=== Begin Enclosure ===

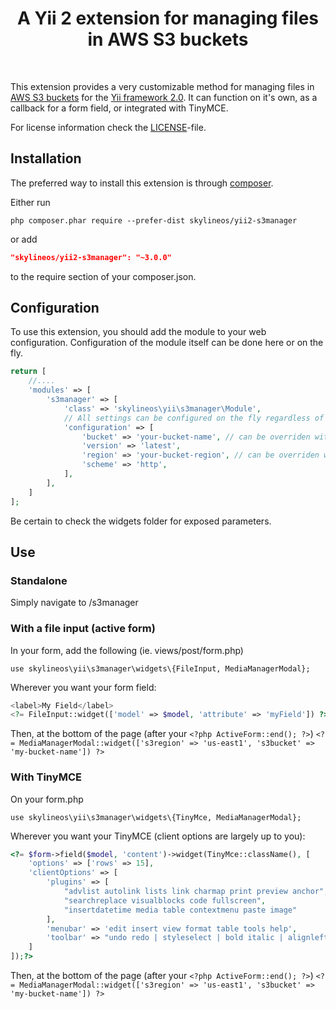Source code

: <p align="center">
    <h1 align="center">A Yii 2 extension for managing files in AWS S3 buckets</h1>
    <br>
</p>

This extension provides a very customizable method for managing files in [AWS S3 buckets](https://aws.amazon.com/s3/?nc2=h_m1) for the [Yii framework 2.0](http://www.yiiframework.com).
It can function on it's own, as a callback for a form field, or integrated with TinyMCE.

For license information check the [LICENSE](LICENSE.md)-file.

Installation
------------

The preferred way to install this extension is through [composer](http://getcomposer.org/download/).

Either run

```
php composer.phar require --prefer-dist skylineos/yii2-s3manager
```

or add

```json
"skylineos/yii2-s3manager": "~3.0.0"
```

to the require section of your composer.json.

Configuration
-------------

To use this extension, you should add the module to your web configuration. Configuration of the module itself can be done here or on the fly.

```php
return [
    //....
    'modules' => [
        's3manager' => [
            'class' => 'skylineos\yii\s3manager\Module',
            // All settings can be configured on the fly regardless of usage type (fileinput, standalone manager, tinymce plugin)
            'configuration' => [ 
                'bucket' => 'your-bucket-name', // can be overriden with \Yii::$app->params['s3bucket']
                'version' => 'latest',
                'region' => 'your-bucket-region', // can be overriden with \Yii::$app->params['s3region']
                'scheme' => 'http',
            ],            
        ],
    ]
];
```

Be certain to check the widgets folder for exposed parameters. 

Use
---

### Standalone

Simply navigate to /s3manager

### With a file input (active form)

In your form, add the following (ie. views/post/form.php)

`use skylineos\yii\s3manager\widgets\{FileInput, MediaManagerModal};`

Wherever you want your form field:

```php
<label>My Field</label>
<?= FileInput::widget(['model' => $model, 'attribute' => 'myField']) ?>
```

Then, at the bottom of the page (after your `<?php ActiveForm::end(); ?>`)
`<?= MediaManagerModal::widget(['s3region' => 'us-east1', 's3bucket' => 'my-bucket-name']) ?>`

### With TinyMCE

On your form.php

`use skylineos\yii\s3manager\widgets\{TinyMce, MediaManagerModal};`

Wherever you want your TinyMCE (client options are largely up to you): 

```php
<?= $form->field($model, 'content')->widget(TinyMce::className(), [
    'options' => ['rows' => 15],
    'clientOptions' => [
        'plugins' => [
            "advlist autolink lists link charmap print preview anchor",
            "searchreplace visualblocks code fullscreen",
            "insertdatetime media table contextmenu paste image"
        ],
        'menubar' => 'edit insert view format table tools help',
        'toolbar' => "undo redo | styleselect | bold italic | alignleft aligncenter alignright alignjustify | bullist numlist outdent indent | link image"
    ]
]);?>
```

Then, at the bottom of the page (after your `<?php ActiveForm::end(); ?>`)
`<?= MediaManagerModal::widget(['s3region' => 'us-east1', 's3bucket' => 'my-bucket-name']) ?>`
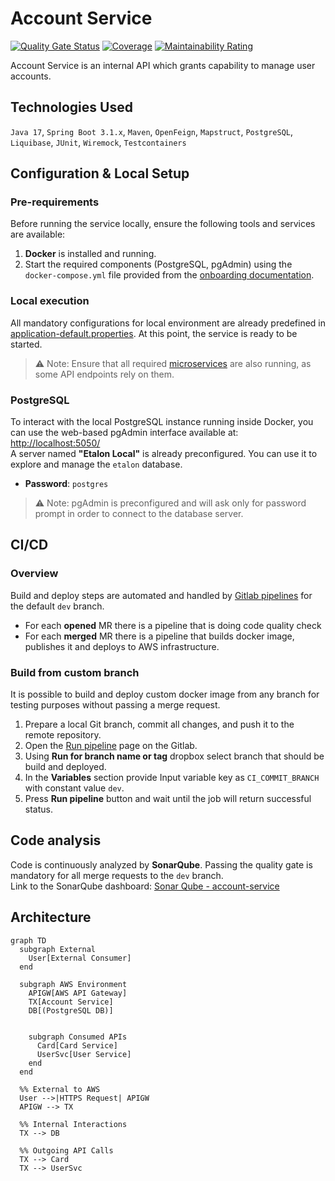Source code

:# Account Service

[![Quality Gate Status](https://sonarqube9.andersenlab.com/api/project_badges/measure?project=a-music2-etalon-account-service-dev&metric=alert_status&token=sqb_d024e2833162e58c81c8281a9ea9cf7010cdf68e)](https://sonarqube9.andersenlab.com/dashboard?id=a-music2-etalon-account-service-dev)
[![Coverage](https://sonarqube9.andersenlab.com/api/project_badges/measure?project=a-music2-etalon-account-service-dev&metric=coverage&token=sqb_d024e2833162e58c81c8281a9ea9cf7010cdf68e)](https://sonarqube9.andersenlab.com/dashboard?id=a-music2-etalon-account-service-dev)
[![Maintainability Rating](https://sonarqube9.andersenlab.com/api/project_badges/measure?project=a-music2-etalon-account-service-dev&metric=sqale_rating&token=sqb_d024e2833162e58c81c8281a9ea9cf7010cdf68e)](https://sonarqube9.andersenlab.com/dashboard?id=a-music2-etalon-account-service-dev)

Account Service is an internal API which grants capability to manage user accounts.


## Technologies Used

`Java 17`, `Spring Boot 3.1.x`, `Maven`, `OpenFeign`, `Mapstruct`, `PostgreSQL`, `Liquibase`, `JUnit`, `Wiremock`, `Testcontainers`

## Configuration & Local Setup

### Pre-requirements

Before running the service locally, ensure the following tools and services are available:

1. **Docker** is installed and running.
2. Start the required components (PostgreSQL, pgAdmin) using the `docker-compose.yml` file provided from the [onboarding documentation](https://wiki.andersenlab.com/x/q15fDg).

### Local execution
All mandatory configurations for local environment are already predefined in [application-default.properties](src/main/resources/application-default.properties). At this point, the service is ready to be started.<br>
> ⚠️ Note: Ensure that all required [microservices](src/main/java/com/andersenlab/etalon/accountservice/client) are also running, as some API endpoints rely on them.

### PostgreSQL

To interact with the local PostgreSQL instance running inside Docker, you can use the web-based pgAdmin interface available at: [http://localhost:5050/](http://localhost:5050/)<br>
A server named **"Etalon Local"** is already preconfigured. You can use it to explore and manage the `etalon` database.

- **Password**: `postgres`

> ⚠️ Note: pgAdmin is preconfigured and will ask only for password prompt in order to connect to the database server.

## CI/CD

### Overview

Build and deploy steps are automated and handled by [Gitlab pipelines](https://git.andersenlab.com/Andersen/a-music2-etalon/a-music2-etalon-account-service/-/pipelines) for the default `dev` branch.

- For each **opened** MR there is a pipeline that is doing code quality check
- For each **merged** MR there is a pipeline that builds docker image, publishes it and deploys to AWS infrastructure.

### Build from custom branch

It is possible to build and deploy custom docker image from any branch for testing purposes without passing a merge request.

1) Prepare a local Git branch, commit all changes, and push it to the remote repository.
2) Open the [Run pipeline](https://git.andersenlab.com/Andersen/a-music2-etalon/a-music2-etalon-account-service/-/pipelines/new) page on the Gitlab.
3) Using **Run for branch name or tag** dropbox select branch that should be build and deployed.
4) In the **Variables** section provide Input variable key as `CI_COMMIT_BRANCH` with constant value `dev`.
5) Press **Run pipeline** button and wait until the job will return successful status.

## Code analysis

Code is continuously analyzed by **SonarQube**. Passing the quality gate is mandatory for all merge requests to the `dev` branch.<br>
Link to the SonarQube dashboard: [Sonar Qube - account-service](https://sonarqube9.andersenlab.com/dashboard?id=a-music2-etalon-account-service-dev)

## Architecture
``` mermaid
graph TD
  subgraph External
    User[External Consumer]
  end

  subgraph AWS Environment
    APIGW[AWS API Gateway]
    TX[Account Service]
    DB[(PostgreSQL DB)]
    

    subgraph Consumed APIs
      Card[Card Service]
      UserSvc[User Service]
    end
  end

  %% External to AWS
  User -->|HTTPS Request| APIGW
  APIGW --> TX

  %% Internal Interactions
  TX --> DB

  %% Outgoing API Calls
  TX --> Card
  TX --> UserSvc
```




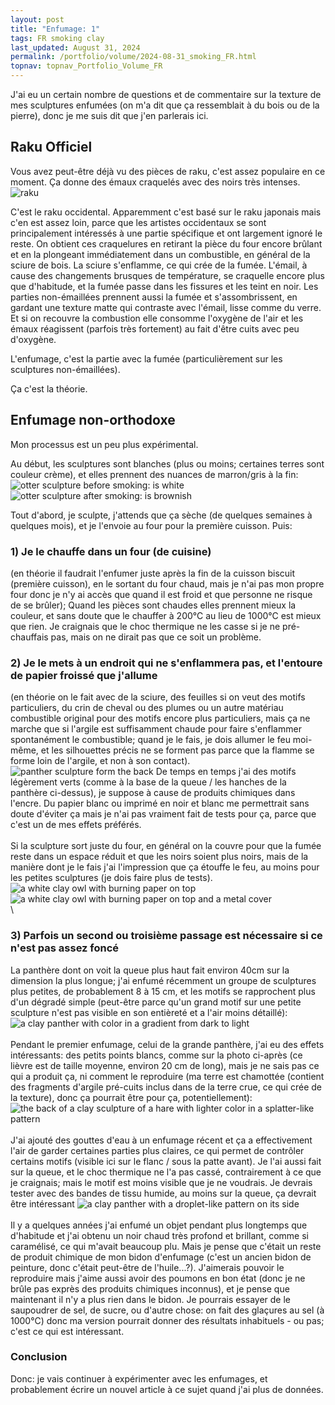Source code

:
 ```yaml
---
layout: post
title: "Enfumage: 1"
tags: FR smoking clay
last_updated: August 31, 2024
permalink: /portfolio/volume/2024-08-31_smoking_FR.html
topnav: topnav_Portfolio_Volume_FR
---
```


J'ai eu un certain nombre de questions et de commentaire sur la texture de mes sculptures enfumées (on m'a dit que ça ressemblait à du bois ou de la pierre), donc je me suis dit que j'en parlerais ici.

## Raku Officiel
Vous avez peut-être déjà vu des pièces de raku, c'est assez populaire en ce moment. Ça donne des émaux craquelés avec des noirs très intenses.
![raku](https://upload.wikimedia.org/wikipedia/commons/e/e7/Raku_gestookte_bal.jpg)

C'est le raku occidental. Apparemment c'est basé sur le raku japonais mais c'en est assez loin, parce que les artistes occidentaux se sont principalement intéressés à une partie spécifique et ont largement ignoré le reste.
On obtient ces craquelures en retirant la pièce du four encore brûlant et en la plongeant immédiatement dans un combustible, en général de la sciure de bois. La sciure s'enflamme, ce qui crée de la fumée. L'émail, à cause des changements brusques de température, se craquelle encore plus que d'habitude, et la fumée passe dans les fissures et les teint en noir. Les parties non-émaillées prennent aussi la fumée et s'assombrissent, en gardant une texture matte qui contraste avec l'émail, lisse comme du verre.\
Et si on recouvre la combustion elle consomme l'oxygène de l'air et les émaux réagissent (parfois très fortement) au fait d'être cuits avec peu d'oxygène.

L'enfumage, c'est la partie avec la fumée (particulièrement sur les sculptures non-émaillées).

Ça c'est la théorie.

## Enfumage non-orthodoxe

Mon processus est un peu plus expérimental.

Au début, les sculptures sont blanches (plus ou moins; certaines terres sont couleur crème), et elles prennent des nuances de marron/gris à la fin:
![otter sculpture before smoking: is white](https://64.media.tumblr.com/7fe424b8c1292c74ce6be4c923c2be6f/ec58cdc37ec5c8ba-9b/s1280x1920/d521811fb3781b4ffdf97924ca500886c2c42c28.jpg)
![otter sculpture after smoking: is brownish](https://i.postimg.cc/sDqWpdrC/DEFAULT-AVA2827-0-jpg-wm7419cfd9-5fa2-43e7-9781-b5983acf8614.jpg)

Tout d'abord, je sculpte, j'attends que ça sèche (de quelques semaines à quelques mois), et je l'envoie au four pour la première cuisson. Puis:

### 1) Je le chauffe dans un four (de cuisine)
(en théorie il faudrait l'enfumer juste après la fin de la cuisson biscuit (première cuisson), en le sortant du four chaud, mais je n'ai pas mon propre four donc je n'y ai accès que quand il est froid et que personne ne risque de se brûler);
Quand les pièces sont chaudes elles prennent mieux la couleur, et sans doute que le chauffer à 200°C au lieu de 1000°C est mieux que rien.
Je craignais que le choc thermique ne les casse si je ne pré-chauffais pas, mais on ne dirait pas que ce soit un problème.

### 2) Je le mets à un endroit qui ne s'enflammera pas, et l'entoure de papier froissé que j'allume
(en théorie on le fait avec de la sciure, des feuilles si on veut des motifs particuliers, du crin de cheval ou des plumes ou un autre matériau combustible original pour des motifs encore plus particuliers, mais ça ne marche que si l'argile est suffisamment chaude pour faire s'enflammer spontanément le combustible; quand je le fais, je dois allumer le feu moi-même, et les silhouettes précis ne se forment pas parce que la flamme se forme loin de l'argile, et non à son contact).  
![panther sculpture form the back](https://i.postimg.cc/28wJ6GRW/DEFAULT-AVA2605-0-jpg-wm650212d3-0f65-4048-8638-bb2167cc7a44.jpg)
De temps en temps j'ai des motifs légèrement verts (comme à la base de la queue / les hanches de la panthère ci-dessus), je suppose à cause de produits chimiques dans l'encre. Du papier blanc ou imprimé en noir et blanc me permettrait sans doute d'éviter ça mais je n'ai pas vraiment fait de tests pour ça, parce que c'est un de mes effets préférés.\
\
Si la sculpture sort juste du four, en général on la couvre pour que la fumée reste dans un espace réduit et que les noirs soient plus noirs, mais de la manière dont je le fais j'ai l'impression que ça étouffe le feu, au moins pour les petites sculptures (je dois faire plus de tests).
![a white clay owl with burning paper on top](https://64.media.tumblr.com/7ec26c6194770133fb05fd2a59c15f14/2319444fff97d2db-9c/s1280x1920/ec905fda62f2b1f4e51b34982476177291a93f52.jpg)
![a white clay owl with burning paper on top and a metal cover](https://64.media.tumblr.com/e271d2643c5c4f1f305e91c5bfa44f7f/2319444fff97d2db-3e/s1280x1920/7cb2369b93fd10559ae2f0859f8109ade603067c.jpg)\
\
### 3) Parfois un second ou troisième passage est nécessaire si ce n'est pas assez foncé

La panthère dont on voit la queue plus haut fait environ 40cm sur la dimension la plus longue; j'ai enfumé récemment un groupe de sculptures plus petites, de probablement 8 à 15 cm, et les motifs se rapprochent plus d'un dégradé simple (peut-être parce qu'un grand motif sur une petite sculpture n'est pas visible en son entièreté et a l'air moins détaillé):
![a clay panther with color in a gradient from dark to light](https://i.postimg.cc/sDBy8Sgq/DEFAULTIMG-0714-wmcb3866a0-eea7-41f4-aa00-83ef1438260f.jpg)\
\
Pendant le premier enfumage, celui de la grande panthère, j'ai eu des effets intéressants: des petits points blancs, comme sur la photo ci-après (ce lièvre est de taille moyenne, environ 20 cm de long), mais je ne sais pas ce qui a produit ça, ni comment le reproduire (ma terre est chamottée (contient des fragments d'argile pré-cuits inclus dans de la terre crue, ce qui crée de la texture), donc ça pourrait être pour ça, potentiellement):
![the back of a clay sculpture of a hare with lighter color in a splatter-like pattern](https://i.postimg.cc/7ZRKGQB5/DEFAULT-AVA2670-0-jpg-wmffcb548a-8dca-4043-9a52-8ce83235bac0.jpg)\
\
J'ai ajouté des gouttes d'eau à un enfumage récent et ça a effectivement l'air de garder certaines parties plus claires, ce qui permet de contrôler certains motifs (visible ici sur le flanc / sous la patte avant). Je l'ai aussi fait sur la queue, et le choc thermique ne l'a pas cassé, contrairement à ce que je craignais; mais le motif est moins visible que je ne voudrais. Je devrais tester avec des bandes de tissu humide, au moins sur la queue, ça devrait être intéressant
![a clay panther with a droplet-like pattern on its side](https://i.postimg.cc/7YDDZt8B/DEFAULTIMG-0725-wmd7e6df2d-4293-4040-b734-6bf5cf53d2d1.jpg)\
\
Il y a quelques années j'ai enfumé un objet pendant plus longtemps que d'habitude et j'ai obtenu un noir chaud très profond et brillant, comme si caramélisé, ce qui m'avait beaucoup plu. Mais je pense que c'était un reste de produit chimique de mon bidon d'enfumage (c'est un ancien bidon de peinture, donc c'était peut-être de l'huile...?). J'aimerais pouvoir le reproduire mais j'aime aussi avoir des poumons en bon état (donc je ne brûle pas exprès des produits chimiques inconnus), et je pense que maintenant il n'y a plus rien dans le bidon. Je pourrais essayer de le saupoudrer de sel, de sucre, ou d'autre chose: on fait des glaçures au sel (à 1000°C) donc ma version pourrait donner des résultats inhabituels - ou pas; c'est ce qui est intéressant.


### Conclusion
Donc: je vais continuer à expérimenter avec les enfumages, et probablement écrire un nouvel article à ce sujet quand j'ai plus de données.
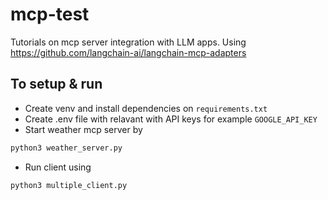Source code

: # mcp-test
Tutorials on mcp server integration with LLM apps. Using https://github.com/langchain-ai/langchain-mcp-adapters

## To setup & run
* Create venv and install dependencies on `requirements.txt`
* Create .env file with relavant with API keys for example `GOOGLE_API_KEY`
* Start weather mcp server by
```bash
python3 weather_server.py
```
* Run client using 
```bash
python3 multiple_client.py
```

=== End Enclosure ===

▸ EXERCISE:
Set down exactly the lines of the data above, beginning with the line that has "2. Start the" and ending with the line that has "### Local execution", and no others.

▸ PROBLEM SOLUTION:
2. Start the required components (PostgreSQL, pgAdmin) using the `docker-compose.yml` file provided from the [onboarding documentation](https://wiki.andersenlab.com/x/q15fDg).

### Local execution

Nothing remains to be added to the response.